Bu retoriğin sonucu olarak Hinduların “adaleti kendi tesis etme isteği” ile Müslüman vatandaşlara öldürme amacıyla saldırdıkları görülüyor.

BJP’den bazı görevlilerin soykırım amacı güttüğü, Hindistan’da Müslüman bırakmamak istediği, Article 14’ten Zafar Aafaq ve Alishan Jafri’nin 13 Ağustos 2021 tarihli yazısında ortaya koyuluyor.

Yine BJP’nin Müslümanları “Hinduların hakkını yiyen termitler” olarak nitelediğine de rastlanıyor.

 

DIŞ POLİTİKAYA ETKİSİ

Hindistan’da BJP’nin bu tutumunun, Müslüman ülkelerden ağır tepkiler çektiği ve eleştiri oklarının hedefi olduğu biliniyor.

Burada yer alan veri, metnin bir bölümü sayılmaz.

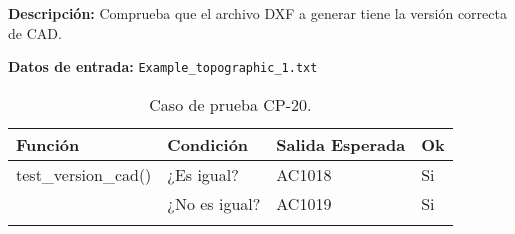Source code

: \textbf{Descripción:} Comprueba que el archivo DXF a generar tiene la versión correcta de CAD.

\textbf{Datos de entrada:} \texttt{Example\_topographic\_1.txt}


\begin{longtable}[]{@{}llll@{}}
\toprule
\begin{minipage}[b]{0.5\columnwidth}\raggedright\strut
Función\strut
\end{minipage} & \begin{minipage}[b]{0.20\columnwidth}\raggedright\strut
Condición\strut
\end{minipage} & \begin{minipage}[b]{0.15\columnwidth}\raggedright\strut
Salida Esperada\strut
\end{minipage} & \begin{minipage}[b]{0.05\columnwidth}\raggedright\strut
Ok\strut
\end{minipage}\tabularnewline
\midrule
\endhead
\begin{minipage}[t]{0.5\columnwidth}\raggedright\strut
test\_version\_cad()\strut
\end{minipage} & \begin{minipage}[t]{0.20\columnwidth}\raggedright\strut
¿Es igual?\strut
\end{minipage} & \begin{minipage}[t]{0.15\columnwidth}\raggedright\strut
AC1018\strut
\end{minipage} & \begin{minipage}[t]{0.05\columnwidth}\raggedright\strut
Si\strut
\end{minipage}\tabularnewline
\begin{minipage}[t]{0.5\columnwidth}\raggedright\strut
\strut
\end{minipage} & \begin{minipage}[t]{0.20\columnwidth}\raggedright\strut
¿No es igual?\strut
\end{minipage} & \begin{minipage}[t]{0.15\columnwidth}\raggedright\strut
AC1019\strut
\end{minipage} & \begin{minipage}[t]{0.05\columnwidth}\raggedright\strut
Si\strut
\end{minipage}\tabularnewline

\bottomrule
\caption{Caso de prueba CP-20.}
\end{longtable}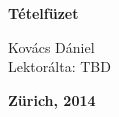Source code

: 
\thispagestyle{empty}
\renewcommand{\baselinestretch}{1.3}\normalsize

\vspace*{6.5cm}

\begin{center}
  \par {\LARGE\bfseries T\'{e}telf\"{u}zet}
\end{center}

\vspace*{1em}

\begin{center}
Kov\'{a}cs D\'{a}niel\\
Lektor\'{a}lta: TBD
\end{center}


\begin{center}
  {\Large\bfseries Z\"{u}rich, 2014}
	
  {\Large\cc\byncsa}
\end{center}
\cleardoublepage
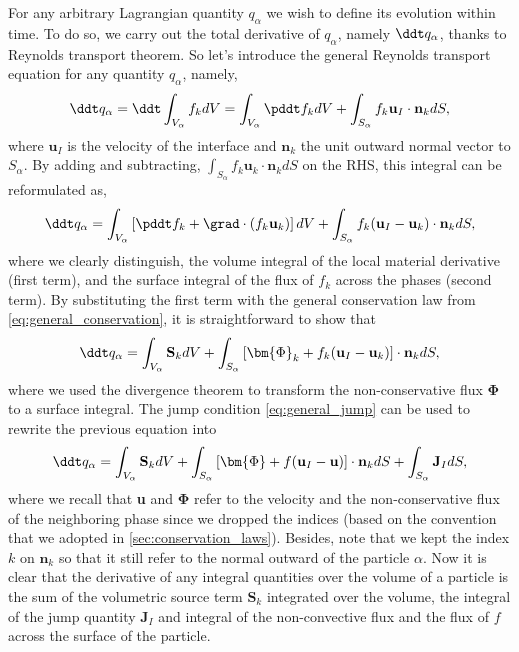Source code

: For any arbitrary Lagrangian quantity $q_\alpha$ we wish to define its evolution within time. 
To do so, we carry out the total derivative of $q_\alpha$, namely $\ddt q_\alpha$, thanks to Reynolds transport theorem.
So let's introduce the general Reynolds transport equation for any quantity $q_\alpha$, namely, 
\begin{equation*}
    \ddt  q_\alpha 
    = \ddt \int_{V_\alpha} f_k dV 
    = \int_{V_\alpha} \pddt f_kdV 
    + \int_{S_\alpha} f_k \textbf{u}_I \cdot \textbf{n}_k d S,
\end{equation*}
where $\textbf{u}_I$ is the velocity of the interface and $\textbf{n}_k$ the unit outward normal vector to $S_\alpha$. 
By adding and subtracting, $\int_{S_\alpha} f_k \textbf{u}_k\cdot \textbf{n}_k dS$ on the RHS,  this integral can be reformulated as,
\begin{equation}
    \ddt  q_\alpha 
    = \int_{V_\alpha}\left[ \pddt f_k + \grad \cdot\left(f_k\textbf{u}_k\right) \right]dV 
    + \int_{S_\alpha} f_k (\textbf{u}_I-\textbf{u}_k)\cdot \textbf{n}_k d S,
    \label{eq:q_alpha_dt}
\end{equation}
where we clearly distinguish, the volume integral of the local material derivative (first term), and the surface integral of the flux of $f_k$ across the phases (second term).
By substituting the first term with the general conservation law from \ref{eq:general_conservation}, it is straightforward to show that 
\begin{equation}
    \ddt  q_\alpha 
    = \int_{V_\alpha} \textbf{S}_k dV 
    + \int_{S_\alpha} \left[\bm{\Phi}_k + f_k (\textbf{u}_I-\textbf{u}_k) \right] \cdot \textbf{n}_k d S,
\end{equation}
where we used the divergence theorem to transform the non-conservative flux $\bm{\Phi}$ to a surface integral. 
The jump condition \ref{eq:general_jump} can be used to rewrite the previous equation into
\begin{equation}
    \ddt  q_\alpha 
    = \int_{V_\alpha} \textbf{S}_k dV 
    + \int_{S_\alpha} \left[\bm{\Phi} + f (\textbf{u}_I-\textbf{u}) \right] \cdot \textbf{n}_k d S
    + \int_{S_\alpha} \textbf{J}_I dS,
    \label{eq:q_alpha_balance}
\end{equation}
where we recall that \textbf{u} and $\bm{\Phi}$ refer to the velocity and the non-conservative flux of the neighboring phase since we dropped the indices (based on the convention that we adopted in \ref{sec:conservation_laws}). 
Besides, note that we kept the index $k$ on $\textbf{n}_k$ so that it still refer to the normal outward of the particle $\alpha$. 
Now it is clear that the derivative of any integral quantities over the volume of a particle is the sum of the volumetric source term $\textbf{S}_k$ integrated over the volume, the integral of the jump quantity $\textbf{J}_I$ and integral of the non-convective flux and the flux of $f$ across the surface of the particle. 

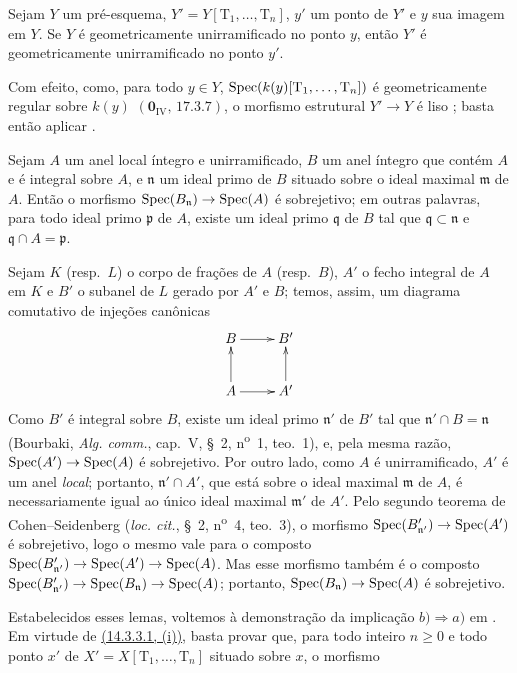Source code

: \begin{lemma}[14.4.1.1]
\label{IV.14.4.1.1}
Sejam $Y$ um pré-esquema, $Y'=Y[\mathrm{T}_1,\ldots,\mathrm{T}_n]$, $y'$ um ponto de $Y'$ e $y$ sua imagem em $Y$.
Se $Y$ é geometricamente unirramificado no ponto $y$, então $Y'$ é geometricamente unirramificado no ponto $y'$.
\end{lemma}

Com efeito, como, para todo $y\in Y$, $\Spec(k(y)[\mathrm{T}_1,\ldots,\mathrm{T}_n])$ é geometricamente regular sobre $k(y)$ $(\mathbf{0}_{\mathrm{IV}},\,17.3.7)$, o morfismo estrutural $Y'\to Y$ é liso ; basta então aplicar .

\begin{lemma}[14.4.1.2]
\label{IV.14.4.1.2}
Sejam $A$ um anel local íntegro e unirramificado, $B$ um anel íntegro que contém $A$ e é integral sobre $A$, e $\mathfrak n$ um ideal primo de $B$ situado sobre o ideal maximal $\mathfrak m$ de $A$.
Então o morfismo $\Spec(B_{\mathfrak n})\to\Spec(A)$ é sobrejetivo; em outras palavras, para todo ideal primo $\mathfrak p$ de $A$, existe um ideal primo $\mathfrak q$ de $B$ tal que $\mathfrak q\subset\mathfrak n$ e $\mathfrak q\cap A=\mathfrak p$.
\end{lemma}

Sejam $K$ (resp.\ $L$) o corpo de frações de $A$ (resp.\ $B$), $A'$ o fecho integral de $A$ em $K$ e $B'$ o subanel de $L$ gerado por $A'$ e $B$; temos, assim, um diagrama comutativo de injeções canônicas
\[
  \xymatrix{
    B \ar[r] & B' \\
    A \ar[u] \ar[r] & A' \ar[u]
  }
\]
Como $B'$ é integral sobre $B$, existe um ideal primo $\mathfrak n'$ de $B'$ tal que $\mathfrak n'\cap B=\mathfrak n$ (Bourbaki, \emph{Alg. comm.}, cap.~V, \S~2, n\textsuperscript{o}~1, teo.~1), e, pela mesma razão, $\Spec(A')\to\Spec(A)$ é sobrejetivo.
Por outro lado, como $A$ é unirramificado, $A'$ é um anel \emph{local}; portanto, $\mathfrak n'\cap A'$, que está sobre o ideal maximal $\mathfrak m$ de $A$, é necessariamente igual ao único ideal maximal $\mathfrak m'$ de $A'$.
Pelo segundo teorema de Cohen--Seidenberg (\emph{loc. cit.}, \S~2, n\textsuperscript{o}~4, teo.~3), o morfismo $\Spec(B'_{\mathfrak n'})\to\Spec(A')$ é sobrejetivo, logo o mesmo vale para o composto $\Spec(B'_{\mathfrak n'})\to\Spec(A')\to\Spec(A)$.
Mas esse morfismo também é o composto $\Spec(B'_{\mathfrak n'})\to\Spec(B_{\mathfrak n})\to\Spec(A)$; portanto, $\Spec(B_{\mathfrak n})\to\Spec(A)$ é sobrejetivo.

Estabelecidos esses lemas, voltemos à demonstração da implicação $b)\Rightarrow a)$ em .
Em virtude de {\hyperlink{ega4.c04.subsec.14-3-3-1}{(14.3.3.1, (i))}}, basta provar que, para todo inteiro $n\geq 0$ e todo ponto $x'$ de $X'=X[\mathrm{T}_1,\ldots,\mathrm{T}_n]$ situado sobre $x$, o morfismo

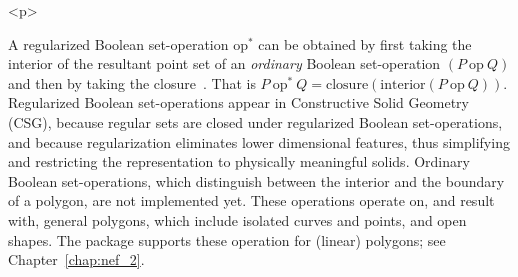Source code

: \begin{ccHtmlOnly}<p>\end{ccHtmlOnly}
A regularized Boolean set-operation $\mbox{op}^*$ can be obtained by
first taking the interior of the resultant point set of an {\em ordinary}
Boolean set-operation $(P\ \mbox{op}\ Q)$ and then by taking the
closure~\cite{cgal:h-sm-04}. That is
$P\ \mbox{op}^*\ Q = \mbox{closure}(\mbox{interior} (P\ \mbox{op}\ Q))$.
Regularized Boolean set-operations appear in Constructive Solid
Geometry (CSG), because regular sets are closed under regularized
Boolean set-operations, and because regularization eliminates lower
dimensional features, thus simplifying and restricting the
representation to physically meaningful solids.
Ordinary Boolean set-operations, which distinguish between the
interior and the boundary of a polygon, are not implemented yet. These
operations operate on, and result with, general polygons, which
include isolated curves and points, and open shapes. The 
package supports these operation for (linear) polygons; see
Chapter~\ref{chap:nef_2}. 

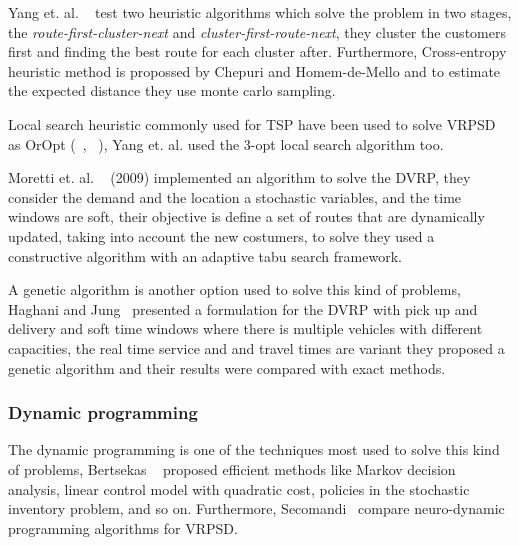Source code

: Yang et. al. ~\cite{yang_stochastic_2000} test two heuristic algorithms which solve the problem in two stages, the \textit{route-first-cluster-next} and \textit{cluster-first-route-next}, they cluster the customers  first and finding the best route for each cluster after. Furthermore, Cross-entropy heuristic method is propossed by Chepuri and Homem-de-Mello \cite{Chepuri} and to estimate the expected distance they use monte carlo sampling.

Local search heuristic commonly used for TSP have been used to solve VRPSD as OrOpt (~\cite{yang_stochastic_2000}, ~\cite{bianchi_hybrid_2006}), Yang et. al. used the 3-opt local search algorithm too.

Moretti et. al. ~\cite{Moretti} (2009) implemented an algorithm to solve the DVRP, they consider the demand and the location a stochastic variables, and the time windows are soft, their objective is define a set of routes that are dynamically updated, taking into account the new costumers, to solve they used a constructive algorithm with an adaptive tabu search framework.

A genetic algorithm is another option used to solve this kind of problems, Haghani and Jung~\cite{haghani_dynamic_2005} presented a formulation for the DVRP with pick up and delivery and soft time windows  where there is multiple vehicles with different capacities, the real time service and and travel times are variant they proposed a genetic algorithm and their results were compared with exact methods.

\subsubsection{Dynamic programming}


The dynamic programming is one of the techniques most used to solve this kind of problems, Bertsekas ~\cite{Bertsekas} proposed efficient methods like Markov decision analysis, linear control model with quadratic cost, policies in the stochastic inventory problem, and so on. Furthermore, Secomandi~\cite{secomandi_comparing_2000} compare neuro-dynamic programming algorithms for VRPSD.

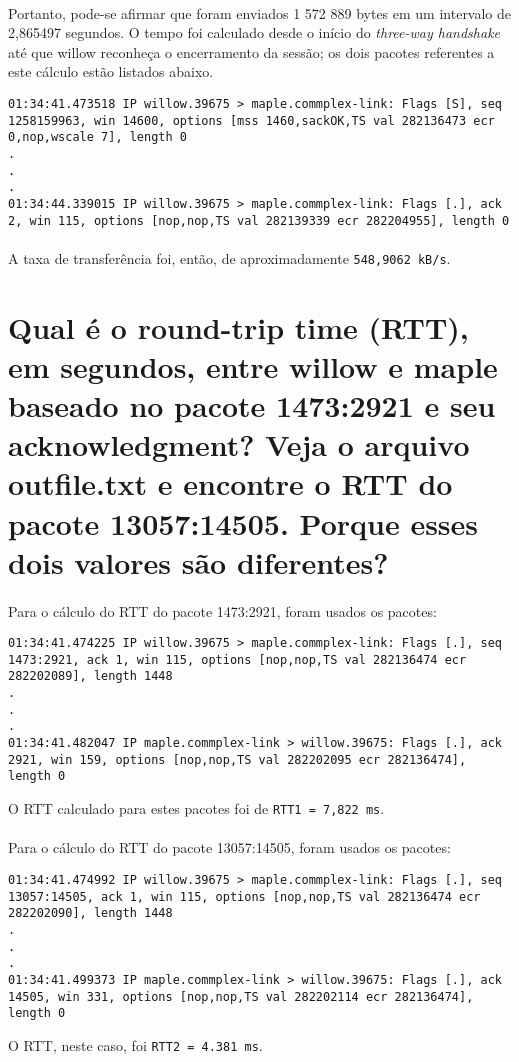 \documentclass[a4paper,10pt,oneside,final,titlepage,onecolumn]{article}
\begin{document}
\paragraph{}Portanto, pode-se afirmar que foram enviados 1 572 889 bytes em um intervalo de 2,865497 segundos. O tempo foi calculado desde o início do \emph{three-way handshake} até que willow reconheça o encerramento da sessão; os dois pacotes referentes a este cálculo estão listados abaixo.
\begin{lstlisting}
01:34:41.473518 IP willow.39675 > maple.commplex-link: Flags [S], seq 1258159963, win 14600, options [mss 1460,sackOK,TS val 282136473 ecr 0,nop,wscale 7], length 0
.
.
.
01:34:44.339015 IP willow.39675 > maple.commplex-link: Flags [.], ack 2, win 115, options [nop,nop,TS val 282139339 ecr 282204955], length 0
\end{lstlisting}
\paragraph{}A taxa de transferência foi, então, de aproximadamente \verb|548,9062 kB/s|.



\section{Qual é o round-trip time (RTT), em segundos, entre willow e maple baseado no pacote 1473:2921 e seu acknowledgment? Veja o arquivo outfile.txt e encontre o RTT do pacote 13057:14505. Porque esses dois valores são diferentes?}
\paragraph{}Para o cálculo do RTT do pacote 1473:2921, foram usados os pacotes:
\begin{lstlisting}
01:34:41.474225 IP willow.39675 > maple.commplex-link: Flags [.], seq 1473:2921, ack 1, win 115, options [nop,nop,TS val 282136474 ecr 282202089], length 1448
.
.
.
01:34:41.482047 IP maple.commplex-link > willow.39675: Flags [.], ack 2921, win 159, options [nop,nop,TS val 282202095 ecr 282136474], length 0
\end{lstlisting}
O RTT calculado para estes pacotes foi de \verb|RTT1 = 7,822 ms|.
\paragraph{}Para o cálculo do RTT do pacote 13057:14505, foram usados os pacotes:
\begin{lstlisting}
01:34:41.474992 IP willow.39675 > maple.commplex-link: Flags [.], seq 13057:14505, ack 1, win 115, options [nop,nop,TS val 282136474 ecr 282202090], length 1448
.
.
.
01:34:41.499373 IP maple.commplex-link > willow.39675: Flags [.], ack 14505, win 331, options [nop,nop,TS val 282202114 ecr 282136474], length 0
\end{lstlisting}
O RTT, neste caso, foi \verb|RTT2 = 4.381 ms|.
\end{document}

Yakın zamanda BJP’den iki görevlinin Hazreti Muhammed (SAV) hakkında kullandıkları hakarete varan cümleler de bu eleştiri oklarının bir kez daha Hindistan’a yönelmesine yol açtı.

Türkiye, Katar, BAE, Suudi Arabistan, Pakistan, Malezya, Ürdün gibi ülkelerden ve Körfez İşbirliği Konseyi, İslam İşbirliği Teşkilatı gibi uluslararası örgütlerden yoğun tepkiler çeken bu yorumlar, Hindistan’ın kendisini yoğun işbirliği içerisinde olduğu Arap ülkelerden uzaklaştırmasına sebep oldu.

Hindistan diasporasının büyük bir kısmının Körfez ülkelerinde olduğu ve bu diasporanın ülkeye geri gönderdiği dövizin Hint ekonomisi için değeri ve petrol ticareti gibi konularda Hindistan’ın Körfez ülkelerine tek taraflı bir ihtiyacı olduğu göz önünde bulundurulursa bu tip söylemlere ve eylemlere izin verilmemesinin gerekliliği vurgulanmış olur.

Tepkilerin ardından BJP, bu sözleri sarf eden görevlilerin partiden uzaklaştırıldığını belirterek BJP’nin “her inanca saygı duyduğunu” açıkladı.